Introduction to Python for Machine Learning

Introduction to Python for Machine Learning#

Python has become the de facto language for machine learning due to its simplicity, readability, and extensive ecosystem of libraries. Its flexibility allows for rapid prototyping and development, while its powerful libraries like NumPy, Pandas, and Scikit-learn provide efficient tools for data manipulation and model building.

1. Essential Python Concepts Review#

For a broad introduction to Python, check out the Python Programming Guide. Here are some key features of Python that are particularly useful for machine learning:

  • List Comprehensions: A concise way to create lists in Python.

  • Lambda Functions: Anonymous functions that can be defined in a single line.
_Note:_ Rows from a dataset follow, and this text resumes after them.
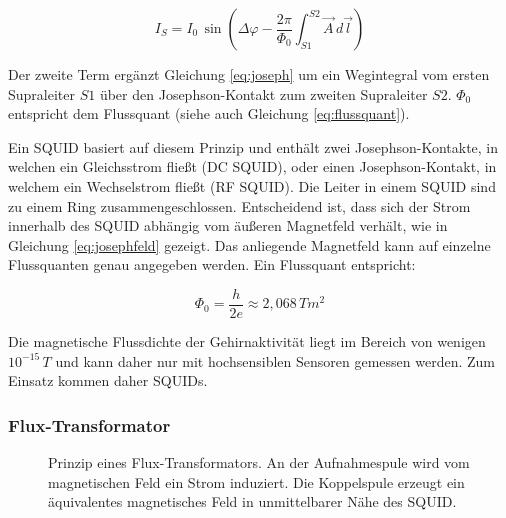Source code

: \documentclass[doc,a4paper,12pt]{apa6}
\begin{document}
\begin{equation}
\label{eq:josephfeld}
I_S = I_0\,\sin{\left( \Delta \varphi - \frac{2\pi}{\Phi_0} \int_{S1}^{S2} \vec{A}\,d\vec{l} \right)}
\end{equation}

Der zweite Term ergänzt Gleichung \ref{eq:joseph} um ein Wegintegral vom ersten Supraleiter $S1$ über den Josephson-Kontakt zum zweiten Supraleiter $S2$. $\Phi_0$ entspricht dem Flussquant (siehe auch Gleichung \ref{eq:flussquant}).

Ein SQUID basiert auf diesem Prinzip und enthält zwei Josephson-Kontakte, in welchen ein Gleichsstrom fließt (DC SQUID), oder einen Josephson-Kontakt, in welchem ein Wechselstrom fließt (RF SQUID). Die Leiter in einem SQUID sind zu einem Ring zusammengeschlossen. Entscheidend ist, dass sich der Strom innerhalb des SQUID abhängig vom äußeren Magnetfeld verhält, wie in Gleichung \ref{eq:josephfeld} gezeigt. Das anliegende Magnetfeld kann auf einzelne Flussquanten genau angegeben werden. Ein Flussquant entspricht:

\begin{equation}
\label{eq:flussquant}
\Phi_0 = \frac{h}{2e} \approx 2,068\,Tm^2
\end{equation}

Die magnetische Flussdichte der Gehirnaktivität liegt im Bereich von wenigen $10^{-15}\,T$ und kann daher nur mit hochsensiblen Sensoren gemessen werden. Zum Einsatz kommen daher SQUIDs.

\subsubsection{Flux-Transformator}

\begin{figure}[t]
  \centering
  \setlength{\fboxsep}{8mm}
  \vspace*{3mm}
  \caption[Prinzip eines Flux-Transformators]{Prinzip eines Flux-Transformators. An der Aufnahmespule wird vom magnetischen Feld ein Strom induziert. Die Koppelspule erzeugt ein äquivalentes magnetisches Feld in unmittelbarer Nähe des SQUID.}
  \label{img:flux-trafo}
\end{figure}
\end{document}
  • Error Handling: Using try, except, and finally blocks to handle exceptions.

  • Generators: Functions that return an iterator, allowing for lazy evaluation (meaning they don’t store all values in memory at once).

  • Dynamic Typing: Variables in Python are dynamically typed, meaning you don’t need to specify the type of a variable when you declare it.

  • Runtime Compilation: Python code is compiled to bytecode, which is then interpreted by the Python interpreter. This allows for dynamic execution of code.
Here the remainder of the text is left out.